=== Extracted data ===

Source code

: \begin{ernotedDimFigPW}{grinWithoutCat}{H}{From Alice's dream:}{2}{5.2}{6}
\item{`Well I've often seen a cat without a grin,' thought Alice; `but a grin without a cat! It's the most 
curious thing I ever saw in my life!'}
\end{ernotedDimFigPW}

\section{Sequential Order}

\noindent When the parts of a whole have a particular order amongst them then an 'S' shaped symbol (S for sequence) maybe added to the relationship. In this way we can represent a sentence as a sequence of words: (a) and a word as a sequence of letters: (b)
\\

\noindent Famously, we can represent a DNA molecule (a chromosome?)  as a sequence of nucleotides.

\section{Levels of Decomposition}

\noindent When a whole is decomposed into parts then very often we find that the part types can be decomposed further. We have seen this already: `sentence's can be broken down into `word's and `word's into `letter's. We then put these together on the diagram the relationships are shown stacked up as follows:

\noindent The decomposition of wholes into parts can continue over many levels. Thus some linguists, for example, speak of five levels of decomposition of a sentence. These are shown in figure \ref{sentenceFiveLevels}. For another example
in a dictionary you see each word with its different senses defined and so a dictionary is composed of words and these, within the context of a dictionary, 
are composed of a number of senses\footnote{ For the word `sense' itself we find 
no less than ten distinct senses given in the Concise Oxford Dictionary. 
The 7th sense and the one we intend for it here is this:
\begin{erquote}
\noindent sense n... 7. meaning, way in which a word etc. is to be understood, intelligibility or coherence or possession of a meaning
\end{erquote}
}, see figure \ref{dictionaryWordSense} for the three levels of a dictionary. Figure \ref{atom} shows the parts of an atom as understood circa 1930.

===

▸ **What is required**
Show me each line of the listing above with "sentence" in it.

▸ **Task result**
\noindent When the parts of a whole have a particular order amongst them then an 'S' shaped symbol (S for sequence) maybe added to the relationship. In this way we can represent a sentence as a sequence of words: (a) and a word as a sequence of letters: (b)
\noindent When a whole is decomposed into parts then very often we find that the part types can be decomposed further. We have seen this already: `sentence's can be broken down into `word's and `word's into `letter's. We then put these together on the diagram the relationships are shown stacked up as follows:
\noindent The decomposition of wholes into parts can continue over many levels. Thus some linguists, for example, speak of five levels of decomposition of a sentence. These are shown in figure \ref{sentenceFiveLevels}. For another example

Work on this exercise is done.